In this study, we address the problem of automatic liver resection planning for major surgical procedures, including hemi-hepatectomy and extended hemi-hepatectomy, using deep learning. Motivated by clinical practice, where Couinaud liver segments are routinely used to describe tumor location and guide surgical decision-making, we investigate whether incorporating this anatomical information can improve model performance and clinical relevance.

Methods

We propose a point cloud-based geometric deep learning approach based on a modified RandLA-Net architecture to predict liver resection zones. The model was trained and evaluated on 70 hemi-hepatectomy cases from Johannes Gutenberg University, Mainz, Germany (internal dataset). Two composite loss functions were evaluated: cross-entropy (CE) combined with intersection over union (IoU) and CE combined with Dice loss. For each loss function, models were trained with and without Couinaud segment information.
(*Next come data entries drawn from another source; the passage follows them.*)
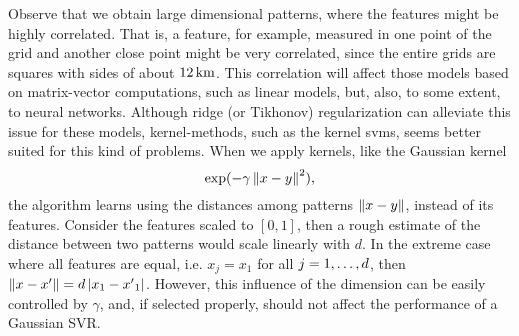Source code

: %
Observe that we obtain large dimensional patterns, where the features might be highly correlated. That is, a feature,  for example, measured in one point of the grid and another close point might be very correlated, since the entire grids are squares with sides of about $\SI{12}{\kilo\metre}$.
This correlation will affect those models based on matrix-vector computations, such as linear models, but, also, to some extent, to neural networks.
Although ridge (or Tikhonov) regularization can alleviate this issue for these models, kernel-methods, such as the kernel \acrshort{svm}s, seems better suited for this kind of problems.
When we apply kernels, like the Gaussian kernel $$\exp({-\gamma \left\lVert x-y\right\rVert^2}),$$ the algorithm learns using the distances among patterns $\left\lVert x - y\right\rVert$, instead of its features.
%
Consider the features scaled to $[0, 1]$, then a rough estimate of the distance between two patterns would scale linearly with $d$. In the extreme case where all features are equal, i.e. $x_j = x_1$ for all $j=1, \ldots, d$, then $\left\lVert x - x'\right\rVert = d \left|x_1 - {x'}_1\right| $.
However, this influence of the dimension can be easily controlled by $\gamma$, and, if selected properly, should not affect the performance of a Gaussian SVR.

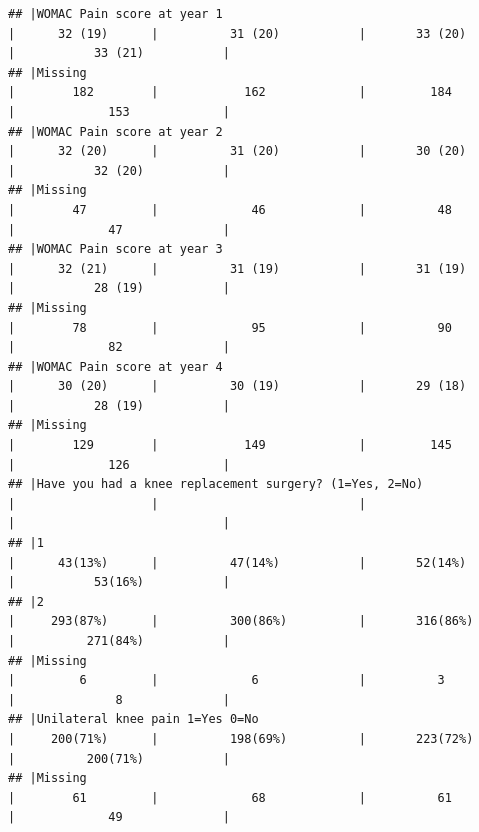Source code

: \documentclass{article}
\begin{document}
\begin{verbatim}
## |WOMAC Pain score at year 1                                                     |      32 (19)      |          31 (20)           |       33 (20)        |           33 (21)           |
## |Missing                                                                        |        182        |            162             |         184          |             153             |
## |WOMAC Pain score at year 2                                                     |      32 (20)      |          31 (20)           |       30 (20)        |           32 (20)           |
## |Missing                                                                        |        47         |             46             |          48          |             47              |
## |WOMAC Pain score at year 3                                                     |      32 (21)      |          31 (19)           |       31 (19)        |           28 (19)           |
## |Missing                                                                        |        78         |             95             |          90          |             82              |
## |WOMAC Pain score at year 4                                                     |      30 (20)      |          30 (19)           |       29 (18)        |           28 (19)           |
## |Missing                                                                        |        129        |            149             |         145          |             126             |
## |Have you had a knee replacement surgery? (1=Yes, 2=No)                         |                   |                            |                      |                             |
## |1                                                                              |      43(13%)      |          47(14%)           |       52(14%)        |           53(16%)           |
## |2                                                                              |     293(87%)      |          300(86%)          |       316(86%)       |          271(84%)           |
## |Missing                                                                        |         6         |             6              |          3           |              8              |
## |Unilateral knee pain 1=Yes 0=No                                                |     200(71%)      |          198(69%)          |       223(72%)       |          200(71%)           |
## |Missing                                                                        |        61         |             68             |          61          |             49              |

\end{verbatim}
\end{document}
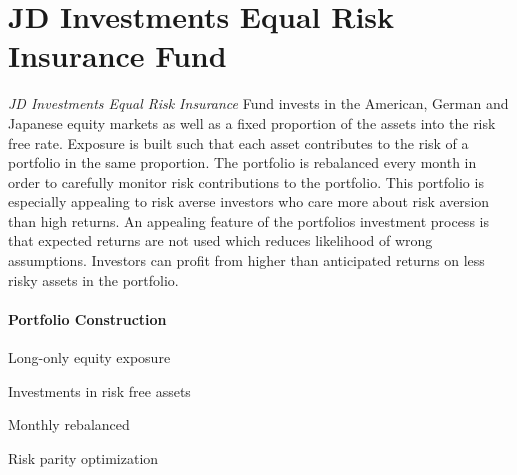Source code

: \documentclass[11pt, parskip=full, DIV=14]{scrreprt}
\begin{document}
\newpage\section*{JD Investments Equal Risk Insurance Fund}
\textit{JD Investments Equal Risk Insurance} Fund invests in the American, German and Japanese equity markets as well as a fixed proportion of the assets into the risk free rate.
Exposure is built such that each asset contributes to the risk of a portfolio in the same proportion.
The portfolio is rebalanced every month in order to carefully monitor risk contributions to the portfolio.
This portfolio is especially appealing to risk averse investors who care more about risk aversion than high returns.
An appealing feature of the portfolios investment process is that expected returns are not used which reduces likelihood of wrong assumptions.
Investors can profit from higher than anticipated returns on less risky assets in the portfolio.
 

\paragraph{Portfolio Construction}
\begin{sit}
\item	Long-only equity exposure
\item	Investments in risk free assets
\item	Monthly rebalanced
\item	Risk parity optimization
\end{sit}

\begin{figure}[H]
\end{figure}
\end{document}
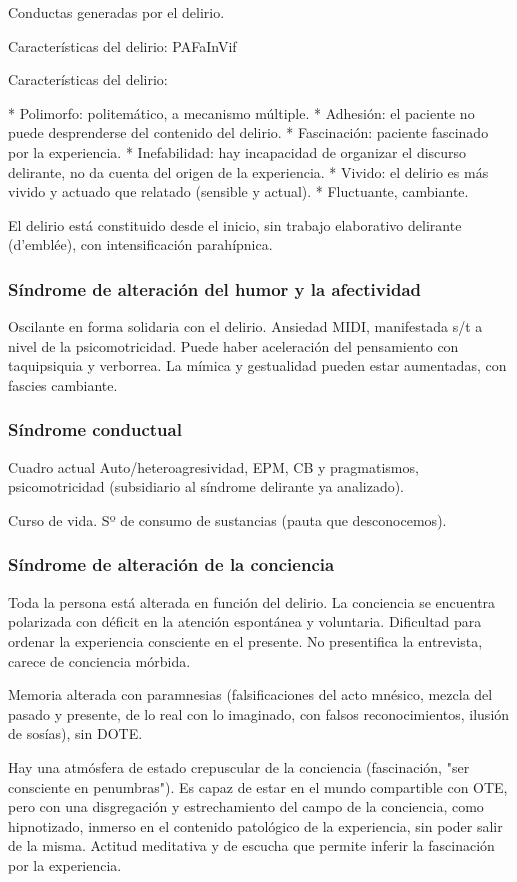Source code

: \documentclass{scrbook}
\begin{document}
Conductas generadas por el delirio.

\faLightbulb Características del delirio: PAFaInVif

Características del delirio:

* Polimorfo: politemático, a mecanismo múltiple.
* Adhesión: el paciente no puede desprenderse del contenido del delirio.
* Fascinación: paciente fascinado por la experiencia.
* Inefabilidad: hay incapacidad de organizar el discurso delirante, no da cuenta del origen de la experiencia.
* Vivido: el delirio es más vivido y actuado que relatado (sensible y actual).
* Fluctuante, cambiante.

El delirio está constituido desde el inicio, sin trabajo elaborativo delirante (d'emblée), con intensificación parahípnica.

\subsubsection*{Síndrome de alteración del humor y la afectividad}
Oscilante en forma solidaria con el delirio. Ansiedad MIDI, manifestada s/t a nivel de la psicomotricidad. Puede haber aceleración del pensamiento con taquipsiquia y verborrea. La mímica y gestualidad pueden estar aumentadas, con fascies cambiante.
\subsubsection*{Síndrome conductual}
Cuadro actual Auto/heteroagresividad, EPM, CB y pragmatismos, psicomotricidad (subsidiario al síndrome delirante ya analizado).

Curso de vida. Sº de consumo de sustancias (pauta que desconocemos).
\subsubsection*{Síndrome de alteración de la conciencia}
Toda la persona está alterada en función del delirio. La conciencia se encuentra polarizada con déficit en la atención espontánea y voluntaria. Dificultad para ordenar la experiencia consciente en el presente. No presentifica la entrevista, carece de conciencia mórbida.

Memoria alterada con paramnesias (falsificaciones del acto mnésico, mezcla del pasado y presente, de lo real con lo imaginado, con falsos reconocimientos, ilusión de sosías), sin DOTE.

Hay una atmósfera de estado crepuscular de la conciencia (fascinación, "ser consciente en penumbras"). Es capaz de estar en el mundo compartible con OTE, pero con una disgregación y estrechamiento del campo de la conciencia, como hipnotizado, inmerso en el contenido patológico de la experiencia, sin poder salir de la misma. Actitud meditativa y de escucha que permite inferir la fascinación por la experiencia.
\end{document}
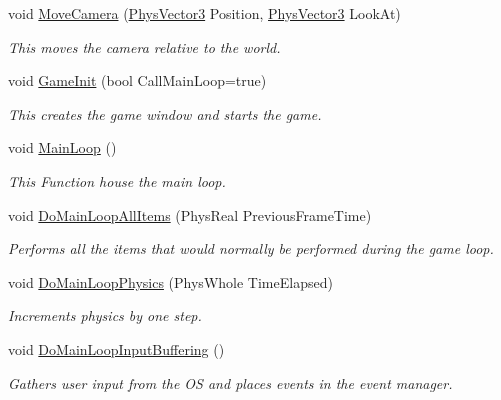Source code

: \begin{DoxyCompactItemize}
void \hyperlink{classPhysWorld_a1df24ee06d5881825902b60e0d81174a}{MoveCamera} (\hyperlink{classPhysVector3}{PhysVector3} Position, \hyperlink{classPhysVector3}{PhysVector3} LookAt)
\begin{DoxyCompactList}\small\item\em This moves the camera relative to the world. \item\end{DoxyCompactList}\item 
void \hyperlink{classPhysWorld_afc5116f97cc1e91e899d1a1ca7e14e9b}{GameInit} (bool CallMainLoop=true)
\begin{DoxyCompactList}\small\item\em This creates the game window and starts the game. \item\end{DoxyCompactList}\item 
void \hyperlink{classPhysWorld_ad41cad0347b6f5ba7ec05568aaffa514}{MainLoop} ()
\begin{DoxyCompactList}\small\item\em This Function house the main loop. \item\end{DoxyCompactList}\item 
void \hyperlink{classPhysWorld_a174da29a119080c44ba628cb25918f8c}{DoMainLoopAllItems} (PhysReal PreviousFrameTime)
\begin{DoxyCompactList}\small\item\em Performs all the items that would normally be performed during the game loop. \item\end{DoxyCompactList}\item 
void \hyperlink{classPhysWorld_a4d8e06d2f8459a286eb01e68df2d1828}{DoMainLoopPhysics} (PhysWhole TimeElapsed)
\begin{DoxyCompactList}\small\item\em Increments physics by one step. \item\end{DoxyCompactList}\item 
void \hyperlink{classPhysWorld_a81b3f0dcc0a90d039623f696343e6e9c}{DoMainLoopInputBuffering} ()
\begin{DoxyCompactList}\small\item\em Gathers user input from the OS and places events in the event manager. \item\end{DoxyCompactList}\item 

\end{DoxyCompactItemize}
Generalizability was assessed on an external dataset of 30 hemi-hepatectomy cases from the colorectal liver metastases (CRLM) cohort.

Results

Both loss functions achieved comparable performance across the evaluated datasets, with CE \(+\) + IoU consistently outperforming CE \(+\) + Dice. On the internal test set, incorporating Couinaud segment information increased the IoUmean from 0.787 to 0.804 and the F1-score from 0.864 to 0.870. A Wilcoxon signed-rank test on 15 paired cases confirmed a statistically significant improvement in IoUmean (p = 0.030), with 80% of cases showing improvement. On the external dataset, IoUmean improved from 0.666 to 0.702 and F1-score from 0.786 to 0.799 when Couinaud information was included. Excluding five anatomically complex cases, a Wilcoxon signed-rank test on the remaining 25 paired cases showed a significant improvement in IoUmean (p = 0.019), with 68% of cases demonstrating improved performance.

Conclusion

Explicit integration of Couinaud segment information improves both quantitative performance and clinical relevance in automatic major liver resection planning, particularly by better preserving critical vascular structures.